Two canoes lashed together |
I enjoyed the sailing however whilst we were not paddling we were not generating any heat and started to chill down a bit, my “waterproof mitts” were found not to be waterproof although wet they retained the warmth protecting them from the wind chill.
The "not so" waterproof mitts |
Now there is a light hearted debate going on in the open canoe world about which is the fastest colour for a canoe, with this in mind.....
Stu says to Dave “Why are you in front? I’ve got a big sail on my (red) boat and you’ve got a small sail on your (green) boat!”
Enough said on that matter.
We pulled in to Eilean Fhianain commonly known as burial island
The gang on burial island |
“The Chapel, c.1500 Believed to have been built to replace a wooden structure by Allan MacRuari, 4th Chief of Clanranald, "the dread and terror of all neighbouring clans". Abandoned 17th century, since when all dressings have been robbed. The rubble walls still enclose a stone altar slab, with a seamless bronze bell of Early Christian type (possibly 10th century), a small cross in a niche, plus various important graveslabs, including one much weathered example of the Iona School, c. late 15th century, depicting a sword and foliage scrolls. Among the many monuments scattering Eilean Fhianain in the shelter of hawthorn, larch and Scots pine are several late medieval graveslabs and a group of weathered cruciform stones, probably 18th century.”
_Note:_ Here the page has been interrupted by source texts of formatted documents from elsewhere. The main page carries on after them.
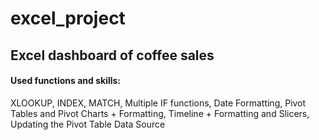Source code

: # excel_project
## Excel dashboard of coffee sales 
#### Used functions and skills: 
XLOOKUP, INDEX, MATCH, Multiple IF functions, Date Formatting, Pivot Tables and Pivot Charts + Formatting, Timeline + Formatting and Slicers, Updating the Pivot Table Data Source
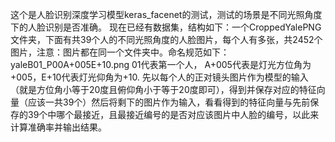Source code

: 这个是人脸识别深度学习模型keras_facenet的测试，测试的场景是不同光照角度下的人脸识别是否准确。
现在已经有数据集，结构如下：一个CroppedYalePNG文件夹，下面有共39个人的不同光照角度的人脸图片，每个人有多张，共2452个图片，注意：图片都在同一个文件夹中。命名规范如下：yaleB01_P00A+005E+10.png  01代表第一个人，
A+005代表是灯光方位角为+005，E+10代表灯光仰角为+10.
先以每个人的正对镜头图片作为模型的输入（就是方位角小等于20度且俯仰角小于等于20度即可），得到并保存对应的特征向量（应该一共39个）然后将剩下的图片作为输入，看看得到的特征向量与先前保存的39个中哪个最接近，且最接近编号的是否对应该图片中人脸的编号，以此来计算准确率并输出结果。
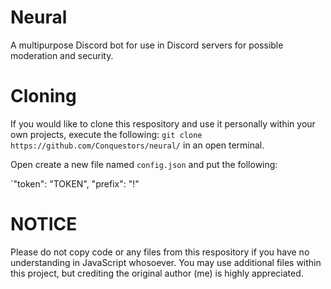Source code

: # Neural

A multipurpose Discord bot for use in Discord servers for possible moderation and security.

# Cloning

If you would like to clone this respository and use it personally within your own projects, execute the following: `git clone https://github.com/Conquestors/neural/` in an open terminal.

Open create a new file named `config.json` and put the following:

`"token": "TOKEN",
"prefix": "!"

# NOTICE
Please do not copy code or any files from this respository if you have no understanding in JavaScript whosoever. You may use additional files within this project, but crediting the original author (me) is highly appreciated.
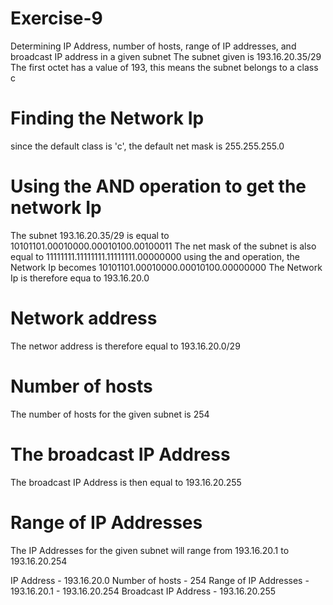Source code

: # Exercise-9
Determining IP Address, number of hosts, range of IP addresses, and broadcast IP address in a given subnet 
The subnet given is 193.16.20.35/29
The first octet has a value of 193, this means the subnet belongs to a class c

# Finding the Network Ip
since the default class is 'c', the default net mask is 255.255.255.0

# Using the AND operation to get the network Ip
The subnet 193.16.20.35/29 is equal to 10101101.00010000.00010100.00100011
The net mask of the subnet is also equal to 11111111.11111111.11111111.00000000
using the and operation, the Network Ip becomes 10101101.00010000.00010100.00000000
The Network Ip is therefore equa to 193.16.20.0

# Network address
The networ address is therefore  equal to 193.16.20.0/29

# Number of hosts 
The number of hosts for the given subnet is 254

# The broadcast IP Address 
The broadcast IP Address is then equal to 193.16.20.255

# Range of IP Addresses 
The IP Addresses for the given subnet will range from 193.16.20.1 to 193.16.20.254

IP Address - 193.16.20.0
Number of hosts - 254
Range of IP Addresses - 193.16.20.1 - 193.16.20.254
Broadcast IP Address - 193.16.20.255
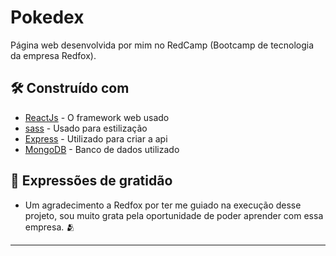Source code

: # Pokedex

Página web desenvolvida por mim no RedCamp (Bootcamp de tecnologia da empresa Redfox).

## 🛠️ Construído com

* [ReactJs](https://pt-br.reactjs.org/) - O framework web usado
* [sass](https://sass-lang.com/) - Usado para estilização
* [Express](http://expressjs.com/pt-br/) - Utilizado para criar a api
* [MongoDB](https://www.mongodb.com/) - Banco de dados utilizado

## 🎁 Expressões de gratidão

* Um agradecimento a Redfox por ter me guiado na execução desse projeto, sou muito grata pela oportunidade de poder aprender com essa empresa. 🫂



---
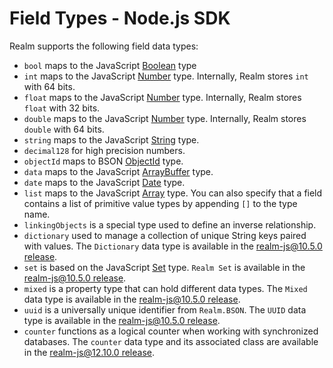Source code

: # Field Types - Node.js SDK
Realm supports the following field data types:

- `bool` maps to the JavaScript [Boolean](https://developer.mozilla.org/en-US/docs/Web/JavaScript/Reference/Global_Objects/Boolean) type
- `int` maps to the JavaScript [Number](https://developer.mozilla.org/en-US/docs/Web/JavaScript/Reference/Global_Objects/Number) type. Internally, Realm stores `int` with 64 bits.
- `float` maps to the JavaScript [Number](https://developer.mozilla.org/en-US/docs/Web/JavaScript/Reference/Global_Objects/Number) type. Internally, Realm stores `float` with 32 bits.
- `double` maps to the JavaScript [Number](https://developer.mozilla.org/en-US/docs/Web/JavaScript/Reference/Global_Objects/Number) type. Internally, Realm stores `double` with 64 bits.
- `string` maps to the JavaScript [String](https://developer.mozilla.org/en-US/docs/Web/JavaScript/Reference/Global_Objects/Boolean) type.
- `decimal128` for high precision numbers.
- `objectId` maps to BSON [ObjectId](https://www.mongodb.com/docs/manual/reference/method/ObjectId/) type.
- `data` maps to the JavaScript [ArrayBuffer](https://developer.mozilla.org/en-US/docs/Web/JavaScript/Reference/Global_Objects/ArrayBuffer) type.
- `date` maps to the JavaScript [Date](https://developer.mozilla.org/en-US/docs/Web/JavaScript/Reference/Global_Objects/Date) type.
- `list` maps to the JavaScript [Array](https://developer.mozilla.org/en-US/docs/Web/JavaScript/Reference/Global_Objects/Array) type. You can also specify that a field contains a list of primitive value types by appending `[]` to the type name.
- `linkingObjects` is a special type used to define an inverse relationship.
- `dictionary` used to manage a collection of unique String keys paired with values. The `Dictionary` data type is available in the [realm-js@10.5.0 release](https://github.com/realm/realm-js/releases/tag/v10.5.0).
- `set` is based on the JavaScript [Set](https://developer.mozilla.org/en-US/docs/Web/JavaScript/Reference/Global_Objects/Set) type. `Realm Set` is available in the [realm-js@10.5.0 release](https://github.com/realm/realm-js/releases/tag/v10.5.0).
- `mixed` is a property type that can hold different data types. The `Mixed` data type is available in the [realm-js@10.5.0 release](https://github.com/realm/realm-js/releases/tag/v10.5.0).
- `uuid` is a universally unique identifier from `Realm.BSON`. The `UUID` data type is available in the [realm-js@10.5.0 release](https://github.com/realm/realm-js/releases/tag/v10.5.0).
- `counter` functions as a logical counter when working with synchronized databases. The `counter` data type and its associated class are available in the [realm-js@12.10.0 release](https://github.com/realm/realm-js/releases/tag/v12.10.0).
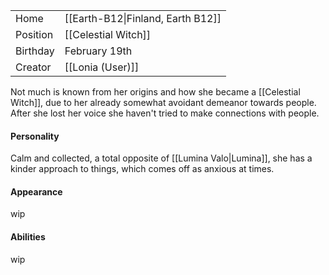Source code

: 

|          |                                   |
| -------- | --------------------------------- |
| Home     | [[Earth-B12\|Finland, Earth B12]] |
| Position | [[Celestial Witch]]               |
| Birthday | February 19th                     |
| Creator  | [[Lonia (User)]]                  |

Not much is known from her origins and how she became a [[Celestial Witch]], due to her already somewhat avoidant demeanor towards people. After she lost her voice she haven't tried to make connections with people.
#### Personality
Calm and collected, a total opposite of [[Lumina Valo|Lumina]], she has a kinder approach to things, which comes off as anxious at times. 
#### Appearance
wip
#### Abilities
wip
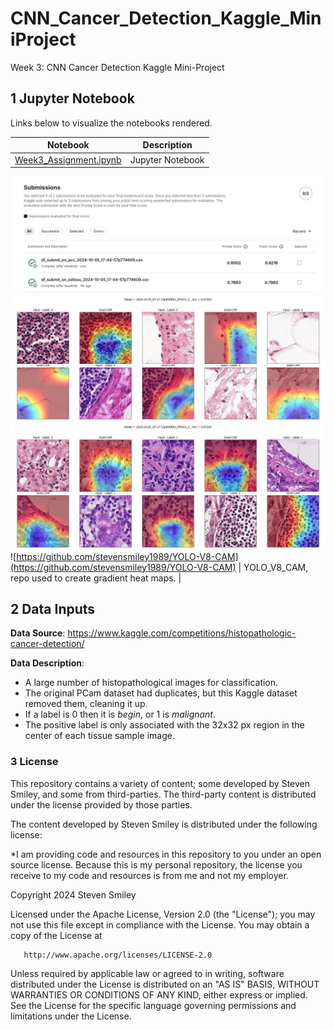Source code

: # CNN_Cancer_Detection_Kaggle_MiniProject
Week 3: CNN Cancer Detection Kaggle Mini-Project

## 1 Jupyter Notebook<a class="anchor" id="1"></a>
Links below to visualize the notebooks rendered.

| Notebook | Description |
|--------------------------------------------------------------------------------------------------------------|-------------------------------------------------------------------------------------------------------------------------------------------------------------------|
| [Week3_Assignment.ipynb](https://nbviewer.org/github/stevensmiley1989/CNN_Cancer_Detection_Kaggle_MiniProject/blob/main/Week3_Assignment.ipynb) | Jupyter Notebook |
![Kaggle Results](https://github.com/stevensmiley1989/CNN_Cancer_Detection_Kaggle_MiniProject/blob/main/Screenshot%20from%202024-10-05%2018-50-45.png)
![0](https://github.com/stevensmiley1989/CNN_Cancer_Detection_Kaggle_MiniProject/blob/main/2024-10-05_07%3A17%3A33p856882_EPOCH_2__SUBSET_GRAD_CAM.jpg)
![0](https://github.com/stevensmiley1989/CNN_Cancer_Detection_Kaggle_MiniProject/blob/main/2024-10-05_07%3A17%3A33p856882_EPOCH_2__SUBSET_GRAD_CAM_1.jpg)
![https://github.com/stevensmiley1989/YOLO-V8-CAM](https://github.com/stevensmiley1989/YOLO-V8-CAM) | YOLO_V8_CAM, repo used to create gradient heat maps. |
## 2 Data Inputs <a class="anchor" id="2"></a>
**Data Source**: https://www.kaggle.com/competitions/histopathologic-cancer-detection/

**Data Description**: 
* A large number of histopathological images for classification.  
* The original PCam dataset had duplicates, but this Kaggle dataset removed them, cleaning it up.  
* If a label is 0 then it is *begin*, or 1 is *malignant*.  
* The positive label is only associated with the 32x32 px region in the center of each tissue sample image.  

### 3 License <a class="anchor" id="6"></a>

This repository contains a variety of content; some developed by Steven Smiley, and some from third-parties.  The third-party content is distributed under the license provided by those parties.

The content developed by Steven Smiley is distributed under the following license:

*I am providing code and resources in this repository to you under an open source license.  Because this is my personal repository, the license you receive to my code and resources is from me and not my employer. 

   Copyright 2024 Steven Smiley

   Licensed under the Apache License, Version 2.0 (the "License");
   you may not use this file except in compliance with the License.
   You may obtain a copy of the License at

       http://www.apache.org/licenses/LICENSE-2.0

   Unless required by applicable law or agreed to in writing, software
   distributed under the License is distributed on an "AS IS" BASIS,
   WITHOUT WARRANTIES OR CONDITIONS OF ANY KIND, either express or implied.
   See the License for the specific language governing permissions and
   limitations under the License.
   
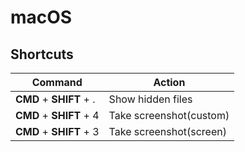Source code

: # macOS

## Shortcuts

| Command                 | Action                  |
| ----------------------- | ----------------------- |
| **CMD** + **SHIFT** + . | Show hidden files       |
| **CMD** + **SHIFT** + 4 | Take screenshot(custom) |
| **CMD** + **SHIFT** + 3 | Take screenshot(screen) |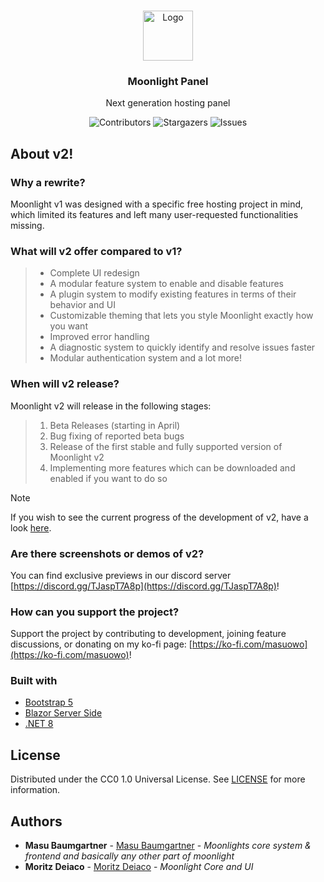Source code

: <br/>
<p align="center">
  <a href="https://github.com/Moonlight-Panel/Moonlight">
    <img src="https://raw.githubusercontent.com/Moonlight-Panel/Resources/main/public/images/logo.svg" alt="Logo" width="80" height="80">
  </a>

  <h3 align="center">Moonlight Panel</h3>

  <p align="center"> Next generation hosting panel </p>
</p>

<p align="center">
  <img src="https://img.shields.io/github/contributors/Moonlight-Panel/Moonlight?color=5f74e6" alt="Contributors">
  <img src="https://img.shields.io/github/stars/Moonlight-Panel/Moonlight?style=social?color=7157e2" alt="Stargazers">
  <img src="https://img.shields.io/github/issues/Moonlight-Panel/Moonlight?color=a01ce6" alt="Issues">
</p>

## About v2!

### Why a rewrite?

Moonlight v1 was designed with a specific free hosting project in mind, which limited its features and left many user-requested functionalities missing.

### What will v2 offer compared to v1?

> - Complete UI redesign
> - A modular feature system to enable and disable features
> - A plugin system to modify existing features in terms of their behavior and UI
> - Customizable theming that lets you style Moonlight exactly how you want
> - Improved error handling
> - A diagnostic system to quickly identify and resolve issues faster
> - Modular authentication system and a lot more!

### When will v2 release?

Moonlight v2 will release in the following stages:
> 1. Beta Releases (starting in April)
> 2. Bug fixing of reported beta bugs
> 3. Release of the first stable and fully supported version of Moonlight v2
> 4. Implementing more features which can be downloaded and enabled if you want to do so

> [!NOTE]
> If you wish to see the current progress of the development of v2, have a look [here](https://github.com/orgs/Moonlight-Panel/projects/5/views/2).

### Are there screenshots or demos of v2?

You can find exclusive previews in our discord server [https://discord.gg/TJaspT7A8p](https://discord.gg/TJaspT7A8p)!

### How can you support the project?

Support the project by contributing to development, joining feature discussions, or donating on my ko-fi page: [https://ko-fi.com/masuowo](https://ko-fi.com/masuowo)!

### Built with

- [Bootstrap 5](https://getbootstrap.com/)
- [Blazor Server Side](https://learn.microsoft.com/de-de/aspnet/core/blazor/hosting-models?view=aspnetcore-7.0)
- [.NET 8](https://dotnet.microsoft.com/en-us/download/dotnet/8.0)

## License

Distributed under the CC0 1.0 Universal License. See [LICENSE](https://github.com/Moonlight-Panel/Moonlight/blob/main/LICENSE) for more information.

## Authors

- **Masu Baumgartner** - [Masu Baumgartner](https://github.com/Masu-Baumgartner) - *Moonlights core system & frontend and basically any other part of moonlight*
- **Moritz Deiaco** - [Moritz Deiaco](https://github.com/Moritz-Deiaco) - *Moonlight Core and UI*
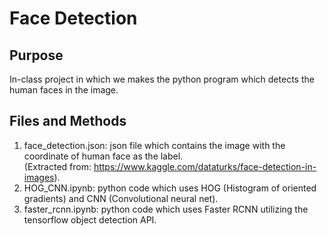 # Face Detection

## Purpose
In-class project in which we makes the python program which detects the human faces in the image.

## Files and Methods
1. face_detection.json: json file which contains the image with the coordinate of human face as the label.  
(Extracted from: https://www.kaggle.com/dataturks/face-detection-in-images).  
2. HOG_CNN.ipynb: python code which uses HOG (Histogram of oriented gradients) and CNN (Convolutional neural net).  
3. faster_rcnn.ipynb: python code which uses Faster RCNN utilizing the tensorflow object detection API.  
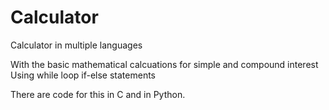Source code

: # Calculator
Calculator in multiple languages

With the basic mathematical calcuations for simple and compound interest
Using while loop
if-else statements

There are code for this in C and in Python.
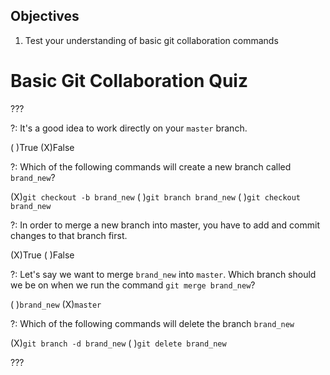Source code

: ## Objectives

1. Test your understanding of basic git collaboration commands

# Basic Git Collaboration Quiz

???

?: It's a good idea to work directly on your `master` branch.

( )True
(X)False

?: Which of the following commands will create a new branch called `brand_new`?

(X)`git checkout -b brand_new`
( )`git branch brand_new`
( )`git checkout brand_new`

?: In order to merge a new branch into master, you have to add and commit changes to that branch first.

(X)True
( )False

?: Let's say we want to merge `brand_new` into `master`. Which branch should we be on when we run the command `git merge brand_new`?

( )`brand_new`
(X)`master`


?: Which of the following commands will delete the branch `brand_new`

(X)`git branch -d brand_new`
( )`git delete brand_new`

???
We snacked on chocolates and sweets to keep our energy levels up, a quick look around the island but as the wind was cutting through everything chilling us down (We are in Scotland in January what did we expect) we didn’t stay too long, back into the boats for the final stretch.
After about half an hour or so the wind dropped, more so than that there was not even a breath of wind, the loch now turned into a mill pond.
By now it was obvious that Dave was struggling due to his injury, it wasn't wise to progress into moving water, the Loch Shiel adventure ended today. Plan B was beginning to be implemented but first we needed a break before the car shuttle. We moored our boats up at the slipway and made our way to the pub.....which was closed. A cafe come bakers was open so four soggy dry suited unshaven paddlers filled the small shop requesting coffees, outside of the shop was some benches and tables where plans were made. The owner of the shop offered free top ups to our coffees, what a guy.